After our recent float on the fat and glossy Delaware River whose current gathered strength after recent rains, we are seeking quiet waters much closer to home. The Delaware has its long and dam-free channel, its speedy shad and magical John McPhee's writings about its watery soul and the fish within. And the Roundout Creek, our home stream, is -- according to a fellow paddler -- easy, gentle and kind.
The creek emerges from the slopes of Rocky Mountain in the eastern Catskills, rushes downhill and dives into the Roundout Reservoir, then emerges again and squeezes between the Catskills and the Shawangunk Ridge. Then it slows down on its way to High Falls, joins the Wallkill River and spills into the Hudson near Kingston, NY. It is 63 miles long and changes from its mountain-rambunctious headwaters to the already mentioned easy, gentle and kind stream, also known as flat water. But even flat waters can roar, and after prolonged rains our Roundout Creek does inundates backyards, streets and roads. A local geologist wrote that during one of the major floods, on Sunday, August 28, 1955, between midnight and noon when the rain was the heaviest, the creek rose from 10 to 27 feet and hit the flood stage at 6am. He noted that "folks went to bed with a normal river and woke up to raging floodwaters" which filled streets and basements of Rosendale, a village built partly on a natural floodplain.
That much for the kind stream and its sudden changes but I am curious what other paddlers discovered here. In his long ago written essay, "A Bed of Boughs," naturalist John Burroughs commented on the purity of the creek' waters and compared its transparency to that of the air. He drank from its cool pools, called their sun-dappled sheen the "untarnished diamonds" and concluded by saying: "If I were a trout, I should ascend every stream till I found the Roundout. It is the ideal brook."
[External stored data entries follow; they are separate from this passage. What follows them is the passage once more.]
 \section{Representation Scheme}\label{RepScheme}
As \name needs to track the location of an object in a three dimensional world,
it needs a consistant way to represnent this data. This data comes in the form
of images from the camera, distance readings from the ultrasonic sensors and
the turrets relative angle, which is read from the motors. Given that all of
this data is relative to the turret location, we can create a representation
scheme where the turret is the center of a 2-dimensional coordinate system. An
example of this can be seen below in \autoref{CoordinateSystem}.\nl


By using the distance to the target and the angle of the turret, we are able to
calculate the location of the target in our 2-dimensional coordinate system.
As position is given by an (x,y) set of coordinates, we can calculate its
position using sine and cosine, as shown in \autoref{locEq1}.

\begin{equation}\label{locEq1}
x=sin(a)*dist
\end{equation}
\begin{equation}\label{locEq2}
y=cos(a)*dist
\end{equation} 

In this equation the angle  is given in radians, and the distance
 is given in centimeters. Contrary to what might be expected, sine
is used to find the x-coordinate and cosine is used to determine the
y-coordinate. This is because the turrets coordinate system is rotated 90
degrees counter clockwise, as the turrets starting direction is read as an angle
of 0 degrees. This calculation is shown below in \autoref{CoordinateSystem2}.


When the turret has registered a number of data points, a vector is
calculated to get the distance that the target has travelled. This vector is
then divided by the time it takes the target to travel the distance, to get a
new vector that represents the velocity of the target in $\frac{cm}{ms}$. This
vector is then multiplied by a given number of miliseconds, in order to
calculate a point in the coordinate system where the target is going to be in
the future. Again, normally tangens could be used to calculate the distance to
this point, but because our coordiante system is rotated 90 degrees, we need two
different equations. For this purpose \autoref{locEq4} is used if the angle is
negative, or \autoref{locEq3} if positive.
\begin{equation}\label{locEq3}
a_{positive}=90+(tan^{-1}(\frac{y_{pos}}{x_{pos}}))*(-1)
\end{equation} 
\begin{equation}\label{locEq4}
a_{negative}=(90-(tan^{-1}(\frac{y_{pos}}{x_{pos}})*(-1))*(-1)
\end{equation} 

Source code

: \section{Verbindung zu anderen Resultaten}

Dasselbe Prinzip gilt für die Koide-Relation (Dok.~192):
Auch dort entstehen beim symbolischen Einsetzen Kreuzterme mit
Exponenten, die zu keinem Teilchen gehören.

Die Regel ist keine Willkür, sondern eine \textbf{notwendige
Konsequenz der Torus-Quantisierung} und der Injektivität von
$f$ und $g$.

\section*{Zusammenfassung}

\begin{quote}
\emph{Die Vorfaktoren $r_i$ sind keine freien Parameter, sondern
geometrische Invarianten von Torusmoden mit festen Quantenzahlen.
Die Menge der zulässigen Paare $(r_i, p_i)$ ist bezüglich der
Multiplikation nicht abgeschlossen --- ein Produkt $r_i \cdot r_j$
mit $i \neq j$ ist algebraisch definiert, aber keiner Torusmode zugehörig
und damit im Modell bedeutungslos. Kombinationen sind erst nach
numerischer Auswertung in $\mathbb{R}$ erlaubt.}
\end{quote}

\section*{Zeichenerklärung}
No longer. In 2010, almost 3,000 tons of terribly contaminated soil were removed from the mouth of the creek. The area, full of boats and swimmers, was denounced by the state as the place presenting "a significant threat to public health or the environment." More appeals to clean the stream followed and still not much has been done. The pollution comes from a number of sources but the major contributor is the B.Millens Scrap Yard which leaches hazardous waste into the lowest stretch of the Roundout. Other hazards are more spotty and seasonal, and the recent drowning of a teenager in the fast current bellow the High Falls is just another in a series of swimming accidents along the creek.